Fiction 5: New mysterious & chilling reads

Fittingly October's top five new fiction are mysterious and chilling. Bestselling authors Cassandra Khaw and Richard Kadrey teamed up to create a dark story with magic, monsters and mayhem – The Dead Take the A Train. Starling House is a gorgeously modern gothic fantasy from the New York Times bestselling author of The Ten Thousand Doors of January. A 4-year-old Mi’kmaq girl goes missing, sparking a mystery that will haunt the survivors, unravel a family and remain unsolved for nearly 50 years in The Berry Pickers. Syd Walker uncovers clues about a string of missing indigenous women cases going back decades in Blood Sisters. Instead of presents this Christmas, a true crime podcaster is opening up a cold case in Christmas Presents.

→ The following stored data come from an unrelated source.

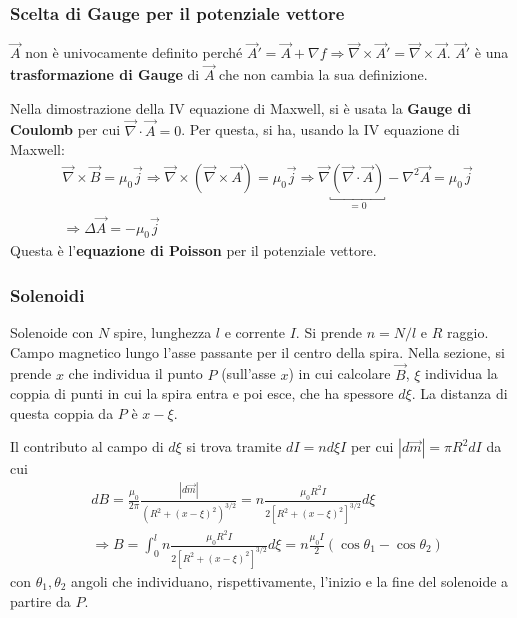 \documentclass[a4paper]{scrartcl}
\numberwithin{equation}{subsection}
\theoremstyle{style1}
\begin{document}
\subsubsection{Scelta di Gauge per il potenziale vettore}
$\vec{A}$ non \`e univocamente definito perch\'e $\vec{A}' = \vec{A} + \nabla f \Rightarrow \vec{\nabla } \times \vec{A}' = \vec{\nabla }\times \vec{A}$. $\vec{A}'$ \`e una \textbf{trasformazione di Gauge} di $\vec{A}$ che non cambia la sua definizione. 

Nella dimostrazione della IV equazione di Maxwell, si \`e usata la \textbf{Gauge di Coulomb} per cui $\vec{\nabla }\cdot \vec{A} = 0$. Per questa, si ha, usando la IV equazione di Maxwell:
\begin{equation}
	\begin{split}
		&\vec{\nabla }\times \vec{B} =  \mu_0 \vec{j} \Rightarrow \vec{\nabla }\times  (\vec{\nabla }\times \vec{A}) = \mu_0 \vec{j} \Rightarrow \vec{\nabla }\underbracket{(\vec{\nabla }\cdot \vec{A})}_{=0}  - \nabla ^2 \vec{A} = \mu_0 \vec{j}\\
		&\Rightarrow \Delta \vec{A} = - \mu_0 \vec{j}
	\end{split}
\end{equation}
Questa \`e l'\textbf{equazione di Poisson} per il potenziale vettore. 
\subsubsection{Solenoidi}
Solenoide con $N$ spire, lunghezza $l$ e corrente $I$. Si prende $n = N / l$ e $R$ raggio. Campo magnetico lungo l'asse passante per il centro della spira. Nella sezione, si prende $x$ che individua il punto $P$ (sull'asse $x$) in cui calcolare $\vec{B}$, $\xi $ individua la coppia di punti in cui la spira entra e poi esce, che ha spessore $d\xi $. La distanza di questa coppia da $P$ \`e $x-\xi $.

Il contributo al campo di $d\xi $ si trova tramite $dI = n d\xi  I$ per cui $\left\lvert d\vec{m} \right\rvert = \pi R^2 dI$ da cui
\begin{equation}
	\begin{split}
		&dB  = \frac{\mu_0}{2\pi}\frac{\left\lvert d\vec{m} \right\rvert }{(R^2 + (x-\xi )^2)^{3 / 2} }=n \frac{\mu_0 R^2 I}{2 \left[ R^2 + (x-\xi )^2 \right] ^{3 / 2} } d\xi \\
		&\Rightarrow B = \int_{0} ^l n \frac{\mu_0 R^2 I }{2 \left[ R^2 + (x-\xi )^2 \right] ^{3 / 2} } d\xi = n \frac{\mu_0 I}{2}(\cos \theta_1 - \cos \theta_2)
	\end{split}
\end{equation}
con $\theta_1, \theta_2$ angoli che individuano, rispettivamente, l'inizio e la fine del solenoide a partire da $P$.
\end{document}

1. The Dead Take the A Train by Cassandra Khaw & Richard Kadrey

New York is a helluva town. Julie is a coke-up, burnt-out 30-year-old whose only retirement plan is dying early. She's not getting ahead on the NYC magic scene even though she's working gruesome gigs, exorcising nasty demons and making deals with the cruelest gods.

Julie's best friend Sarah shows up at her door needing help. She is desperate for a quick fix to break the dead-end grind and save Sarah. Unfortunately, Julie's efforts set off a deadly chain of events that puts the entire world in the path of annihilation.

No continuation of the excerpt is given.